- **Exercise instructions**
Each entry must be written out again exactly as it stands.
[Exercise data Boundary: Start]
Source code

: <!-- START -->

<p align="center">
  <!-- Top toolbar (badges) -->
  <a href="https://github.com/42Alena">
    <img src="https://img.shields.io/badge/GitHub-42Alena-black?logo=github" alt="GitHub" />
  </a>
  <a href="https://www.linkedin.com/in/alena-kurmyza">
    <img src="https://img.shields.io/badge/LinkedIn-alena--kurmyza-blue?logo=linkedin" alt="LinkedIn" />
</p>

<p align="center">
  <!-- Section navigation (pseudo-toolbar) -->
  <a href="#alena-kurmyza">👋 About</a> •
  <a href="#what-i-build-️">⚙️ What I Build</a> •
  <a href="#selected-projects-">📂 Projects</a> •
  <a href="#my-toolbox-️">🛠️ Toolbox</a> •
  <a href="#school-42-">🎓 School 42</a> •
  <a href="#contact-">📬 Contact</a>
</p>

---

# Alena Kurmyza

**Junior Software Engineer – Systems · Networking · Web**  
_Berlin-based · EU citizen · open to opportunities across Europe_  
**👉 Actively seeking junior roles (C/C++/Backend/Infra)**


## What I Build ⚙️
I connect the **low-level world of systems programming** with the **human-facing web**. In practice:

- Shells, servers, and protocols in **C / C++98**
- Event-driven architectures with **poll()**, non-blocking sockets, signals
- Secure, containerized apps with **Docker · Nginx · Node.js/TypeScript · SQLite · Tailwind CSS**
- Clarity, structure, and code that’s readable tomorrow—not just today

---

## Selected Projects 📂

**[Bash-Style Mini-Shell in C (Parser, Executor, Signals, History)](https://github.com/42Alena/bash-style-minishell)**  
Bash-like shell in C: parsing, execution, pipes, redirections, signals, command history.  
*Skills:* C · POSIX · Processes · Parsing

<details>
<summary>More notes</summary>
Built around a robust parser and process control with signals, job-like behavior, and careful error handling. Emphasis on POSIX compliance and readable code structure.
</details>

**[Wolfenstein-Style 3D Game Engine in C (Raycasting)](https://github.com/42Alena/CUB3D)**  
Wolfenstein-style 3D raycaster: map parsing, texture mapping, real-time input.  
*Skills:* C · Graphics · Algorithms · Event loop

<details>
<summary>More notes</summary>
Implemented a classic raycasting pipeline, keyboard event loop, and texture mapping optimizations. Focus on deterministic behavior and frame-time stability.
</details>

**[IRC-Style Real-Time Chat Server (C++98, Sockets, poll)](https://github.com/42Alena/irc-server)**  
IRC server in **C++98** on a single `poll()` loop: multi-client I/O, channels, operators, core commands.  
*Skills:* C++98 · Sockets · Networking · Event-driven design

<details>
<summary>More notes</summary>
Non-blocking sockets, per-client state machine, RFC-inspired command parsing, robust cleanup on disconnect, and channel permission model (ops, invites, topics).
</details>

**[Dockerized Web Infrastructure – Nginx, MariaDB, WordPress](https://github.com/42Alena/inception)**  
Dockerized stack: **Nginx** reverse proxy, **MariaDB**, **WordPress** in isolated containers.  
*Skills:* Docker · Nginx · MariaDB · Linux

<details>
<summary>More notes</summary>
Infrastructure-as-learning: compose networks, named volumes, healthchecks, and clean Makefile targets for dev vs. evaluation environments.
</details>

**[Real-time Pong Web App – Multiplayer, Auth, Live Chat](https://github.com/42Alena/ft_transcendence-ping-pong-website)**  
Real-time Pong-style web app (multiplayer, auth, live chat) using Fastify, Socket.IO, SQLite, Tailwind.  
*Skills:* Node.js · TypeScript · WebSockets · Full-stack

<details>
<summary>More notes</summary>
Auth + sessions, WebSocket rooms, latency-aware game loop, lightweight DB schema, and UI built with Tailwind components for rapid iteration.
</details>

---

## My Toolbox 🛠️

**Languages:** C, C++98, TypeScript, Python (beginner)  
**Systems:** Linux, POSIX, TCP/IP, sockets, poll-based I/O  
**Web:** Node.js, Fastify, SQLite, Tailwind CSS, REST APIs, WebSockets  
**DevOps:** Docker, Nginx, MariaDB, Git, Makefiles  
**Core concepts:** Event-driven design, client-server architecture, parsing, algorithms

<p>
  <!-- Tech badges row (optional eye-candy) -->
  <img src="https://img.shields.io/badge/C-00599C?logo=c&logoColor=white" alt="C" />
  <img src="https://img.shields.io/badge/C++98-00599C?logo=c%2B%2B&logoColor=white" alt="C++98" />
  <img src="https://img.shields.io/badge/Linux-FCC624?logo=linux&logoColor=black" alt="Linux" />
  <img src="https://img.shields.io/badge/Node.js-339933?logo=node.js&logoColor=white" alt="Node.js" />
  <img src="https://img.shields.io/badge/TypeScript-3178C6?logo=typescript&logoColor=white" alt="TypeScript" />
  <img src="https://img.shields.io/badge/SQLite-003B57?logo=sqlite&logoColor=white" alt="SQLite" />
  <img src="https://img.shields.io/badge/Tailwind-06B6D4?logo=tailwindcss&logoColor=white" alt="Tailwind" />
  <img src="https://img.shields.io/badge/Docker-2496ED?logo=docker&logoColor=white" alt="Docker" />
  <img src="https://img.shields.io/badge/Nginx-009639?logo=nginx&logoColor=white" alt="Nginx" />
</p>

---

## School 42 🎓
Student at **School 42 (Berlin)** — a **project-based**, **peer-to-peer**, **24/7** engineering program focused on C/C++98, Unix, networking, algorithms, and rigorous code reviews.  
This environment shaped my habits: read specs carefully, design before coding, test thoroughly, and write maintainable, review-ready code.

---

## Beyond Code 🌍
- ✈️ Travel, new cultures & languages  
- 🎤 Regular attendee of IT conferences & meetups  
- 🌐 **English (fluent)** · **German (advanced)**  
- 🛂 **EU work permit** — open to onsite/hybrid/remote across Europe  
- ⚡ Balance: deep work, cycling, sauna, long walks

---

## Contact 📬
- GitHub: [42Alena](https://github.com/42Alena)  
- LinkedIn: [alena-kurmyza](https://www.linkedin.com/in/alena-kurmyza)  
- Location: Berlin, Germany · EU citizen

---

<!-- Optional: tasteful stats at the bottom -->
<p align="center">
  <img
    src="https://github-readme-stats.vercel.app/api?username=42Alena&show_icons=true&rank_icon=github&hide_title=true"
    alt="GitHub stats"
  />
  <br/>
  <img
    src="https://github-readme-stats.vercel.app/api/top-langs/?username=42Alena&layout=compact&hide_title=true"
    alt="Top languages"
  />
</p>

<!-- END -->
[Exercise data Boundary: End]
- **Result of the task**
Source code

: <!-- START -->

<p align="center">
  <!-- Top toolbar (badges) -->
  <a href="https://github.com/42Alena">
    <img src="https://img.shields.io/badge/GitHub-42Alena-black?logo=github" alt="GitHub" />
  </a>
  <a href="https://www.linkedin.com/in/alena-kurmyza">
    <img src="https://img.shields.io/badge/LinkedIn-alena--kurmyza-blue?logo=linkedin" alt="LinkedIn" />
</p>

<p align="center">
  <!-- Section navigation (pseudo-toolbar) -->
  <a href="#alena-kurmyza">👋 About</a> •
  <a href="#what-i-build-️">⚙️ What I Build</a> •
  <a href="#selected-projects-">📂 Projects</a> •
  <a href="#my-toolbox-️">🛠️ Toolbox</a> •
  <a href="#school-42-">🎓 School 42</a> •
  <a href="#contact-">📬 Contact</a>
</p>

---

# Alena Kurmyza

**Junior Software Engineer – Systems · Networking · Web**  
_Berlin-based · EU citizen · open to opportunities across Europe_  
**👉 Actively seeking junior roles (C/C++/Backend/Infra)**


## What I Build ⚙️
I connect the **low-level world of systems programming** with the **human-facing web**. In practice:

- Shells, servers, and protocols in **C / C++98**
- Event-driven architectures with **poll()**, non-blocking sockets, signals
- Secure, containerized apps with **Docker · Nginx · Node.js/TypeScript · SQLite · Tailwind CSS**
- Clarity, structure, and code that’s readable tomorrow—not just today

---

## Selected Projects 📂

**[Bash-Style Mini-Shell in C (Parser, Executor, Signals, History)](https://github.com/42Alena/bash-style-minishell)**  
Bash-like shell in C: parsing, execution, pipes, redirections, signals, command history.  
*Skills:* C · POSIX · Processes · Parsing

<details>
<summary>More notes</summary>
Built around a robust parser and process control with signals, job-like behavior, and careful error handling. Emphasis on POSIX compliance and readable code structure.
</details>

**[Wolfenstein-Style 3D Game Engine in C (Raycasting)](https://github.com/42Alena/CUB3D)**  
Wolfenstein-style 3D raycaster: map parsing, texture mapping, real-time input.  
*Skills:* C · Graphics · Algorithms · Event loop

<details>
<summary>More notes</summary>
Implemented a classic raycasting pipeline, keyboard event loop, and texture mapping optimizations. Focus on deterministic behavior and frame-time stability.
</details>

**[IRC-Style Real-Time Chat Server (C++98, Sockets, poll)](https://github.com/42Alena/irc-server)**  
IRC server in **C++98** on a single `poll()` loop: multi-client I/O, channels, operators, core commands.  
*Skills:* C++98 · Sockets · Networking · Event-driven design

<details>
<summary>More notes</summary>
Non-blocking sockets, per-client state machine, RFC-inspired command parsing, robust cleanup on disconnect, and channel permission model (ops, invites, topics).
</details>

**[Dockerized Web Infrastructure – Nginx, MariaDB, WordPress](https://github.com/42Alena/inception)**  
Dockerized stack: **Nginx** reverse proxy, **MariaDB**, **WordPress** in isolated containers.  
*Skills:* Docker · Nginx · MariaDB · Linux

<details>
<summary>More notes</summary>
Infrastructure-as-learning: compose networks, named volumes, healthchecks, and clean Makefile targets for dev vs. evaluation environments.
</details>

**[Real-time Pong Web App – Multiplayer, Auth, Live Chat](https://github.com/42Alena/ft_transcendence-ping-pong-website)**  
Real-time Pong-style web app (multiplayer, auth, live chat) using Fastify, Socket.IO, SQLite, Tailwind.  
*Skills:* Node.js · TypeScript · WebSockets · Full-stack

<details>
<summary>More notes</summary>
Auth + sessions, WebSocket rooms, latency-aware game loop, lightweight DB schema, and UI built with Tailwind components for rapid iteration.
</details>

---

## My Toolbox 🛠️

**Languages:** C, C++98, TypeScript, Python (beginner)  
**Systems:** Linux, POSIX, TCP/IP, sockets, poll-based I/O  
**Web:** Node.js, Fastify, SQLite, Tailwind CSS, REST APIs, WebSockets  
**DevOps:** Docker, Nginx, MariaDB, Git, Makefiles  
**Core concepts:** Event-driven design, client-server architecture, parsing, algorithms

<p>
  <!-- Tech badges row (optional eye-candy) -->
  <img src="https://img.shields.io/badge/C-00599C?logo=c&logoColor=white" alt="C" />
  <img src="https://img.shields.io/badge/C++98-00599C?logo=c%2B%2B&logoColor=white" alt="C++98" />
  <img src="https://img.shields.io/badge/Linux-FCC624?logo=linux&logoColor=black" alt="Linux" />
  <img src="https://img.shields.io/badge/Node.js-339933?logo=node.js&logoColor=white" alt="Node.js" />
  <img src="https://img.shields.io/badge/TypeScript-3178C6?logo=typescript&logoColor=white" alt="TypeScript" />
  <img src="https://img.shields.io/badge/SQLite-003B57?logo=sqlite&logoColor=white" alt="SQLite" />
  <img src="https://img.shields.io/badge/Tailwind-06B6D4?logo=tailwindcss&logoColor=white" alt="Tailwind" />
  <img src="https://img.shields.io/badge/Docker-2496ED?logo=docker&logoColor=white" alt="Docker" />
  <img src="https://img.shields.io/badge/Nginx-009639?logo=nginx&logoColor=white" alt="Nginx" />
</p>

---

## School 42 🎓
Student at **School 42 (Berlin)** — a **project-based**, **peer-to-peer**, **24/7** engineering program focused on C/C++98, Unix, networking, algorithms, and rigorous code reviews.  
This environment shaped my habits: read specs carefully, design before coding, test thoroughly, and write maintainable, review-ready code.

---

## Beyond Code 🌍
- ✈️ Travel, new cultures & languages  
- 🎤 Regular attendee of IT conferences & meetups  
- 🌐 **English (fluent)** · **German (advanced)**  
- 🛂 **EU work permit** — open to onsite/hybrid/remote across Europe  
- ⚡ Balance: deep work, cycling, sauna, long walks

---

## Contact 📬
- GitHub: [42Alena](https://github.com/42Alena)  
- LinkedIn: [alena-kurmyza](https://www.linkedin.com/in/alena-kurmyza)  
- Location: Berlin, Germany · EU citizen

---

<!-- Optional: tasteful stats at the bottom -->
<p align="center">
  <img
    src="https://github-readme-stats.vercel.app/api?username=42Alena&show_icons=true&rank_icon=github&hide_title=true"
    alt="GitHub stats"
  />
  <br/>
  <img
    src="https://github-readme-stats.vercel.app/api/top-langs/?username=42Alena&layout=compact&hide_title=true"
    alt="Top languages"
  />
</p>

<!-- END -->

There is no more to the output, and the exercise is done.